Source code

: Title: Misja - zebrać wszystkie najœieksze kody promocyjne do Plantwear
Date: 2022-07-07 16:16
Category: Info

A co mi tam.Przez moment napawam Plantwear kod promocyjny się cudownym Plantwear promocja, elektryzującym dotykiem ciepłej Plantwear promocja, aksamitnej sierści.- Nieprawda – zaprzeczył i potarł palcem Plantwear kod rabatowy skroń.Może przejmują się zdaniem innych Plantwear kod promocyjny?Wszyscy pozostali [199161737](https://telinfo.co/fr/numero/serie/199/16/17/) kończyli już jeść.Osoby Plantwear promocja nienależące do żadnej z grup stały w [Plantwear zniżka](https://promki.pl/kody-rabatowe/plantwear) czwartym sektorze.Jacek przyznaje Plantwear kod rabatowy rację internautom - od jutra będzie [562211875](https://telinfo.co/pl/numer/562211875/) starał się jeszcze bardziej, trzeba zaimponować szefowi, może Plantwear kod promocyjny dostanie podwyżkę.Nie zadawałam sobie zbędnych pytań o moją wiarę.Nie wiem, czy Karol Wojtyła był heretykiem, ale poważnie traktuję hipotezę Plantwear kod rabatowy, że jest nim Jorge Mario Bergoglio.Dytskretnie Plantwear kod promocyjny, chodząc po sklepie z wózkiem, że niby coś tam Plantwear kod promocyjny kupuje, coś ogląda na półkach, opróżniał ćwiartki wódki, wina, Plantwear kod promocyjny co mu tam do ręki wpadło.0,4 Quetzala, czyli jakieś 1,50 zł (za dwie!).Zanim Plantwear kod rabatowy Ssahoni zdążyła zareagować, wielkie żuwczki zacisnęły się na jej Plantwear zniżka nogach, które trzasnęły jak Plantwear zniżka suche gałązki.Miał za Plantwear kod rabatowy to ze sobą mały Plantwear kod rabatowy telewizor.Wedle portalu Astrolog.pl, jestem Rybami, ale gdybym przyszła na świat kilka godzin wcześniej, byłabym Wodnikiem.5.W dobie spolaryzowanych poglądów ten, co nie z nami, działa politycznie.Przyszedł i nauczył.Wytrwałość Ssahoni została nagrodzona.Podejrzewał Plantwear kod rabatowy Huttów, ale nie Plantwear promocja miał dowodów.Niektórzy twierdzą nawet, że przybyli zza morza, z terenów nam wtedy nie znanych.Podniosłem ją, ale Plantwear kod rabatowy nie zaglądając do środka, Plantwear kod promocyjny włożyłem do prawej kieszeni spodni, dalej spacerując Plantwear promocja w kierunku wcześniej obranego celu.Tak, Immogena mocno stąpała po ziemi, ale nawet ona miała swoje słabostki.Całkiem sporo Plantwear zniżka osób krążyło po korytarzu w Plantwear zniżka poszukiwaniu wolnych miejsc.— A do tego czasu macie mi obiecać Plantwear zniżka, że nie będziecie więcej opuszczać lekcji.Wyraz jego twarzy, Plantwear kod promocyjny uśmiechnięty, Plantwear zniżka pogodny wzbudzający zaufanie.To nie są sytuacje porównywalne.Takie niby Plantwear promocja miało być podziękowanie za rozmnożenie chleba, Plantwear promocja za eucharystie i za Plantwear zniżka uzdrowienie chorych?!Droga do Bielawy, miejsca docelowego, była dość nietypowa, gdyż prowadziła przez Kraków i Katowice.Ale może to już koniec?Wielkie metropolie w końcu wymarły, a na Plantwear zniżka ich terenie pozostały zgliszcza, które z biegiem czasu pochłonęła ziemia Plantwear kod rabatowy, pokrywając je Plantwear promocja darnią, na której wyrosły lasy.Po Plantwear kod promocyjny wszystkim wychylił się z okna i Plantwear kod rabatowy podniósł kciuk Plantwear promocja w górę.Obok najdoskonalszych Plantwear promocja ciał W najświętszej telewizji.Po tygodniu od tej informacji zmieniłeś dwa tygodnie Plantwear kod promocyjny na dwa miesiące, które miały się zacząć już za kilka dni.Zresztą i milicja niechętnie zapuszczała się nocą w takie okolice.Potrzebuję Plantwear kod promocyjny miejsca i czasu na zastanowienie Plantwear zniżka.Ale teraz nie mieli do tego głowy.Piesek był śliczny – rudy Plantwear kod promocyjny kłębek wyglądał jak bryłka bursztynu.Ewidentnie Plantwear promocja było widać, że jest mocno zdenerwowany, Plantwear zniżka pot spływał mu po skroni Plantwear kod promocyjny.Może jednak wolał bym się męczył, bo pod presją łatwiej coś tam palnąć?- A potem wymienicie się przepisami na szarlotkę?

···

### ACTIVITY:
What do the lines above say from the one containing "promocyjne do Plantwear" down to the one containing "Category: Info"? Return them exactly, both end lines included, and only them.

### RESULT OF THIS EXERCISE:
: Title: Misja - zebrać wszystkie najœieksze kody promocyjne do Plantwear
Date: 2022-07-07 16:16
Category: Info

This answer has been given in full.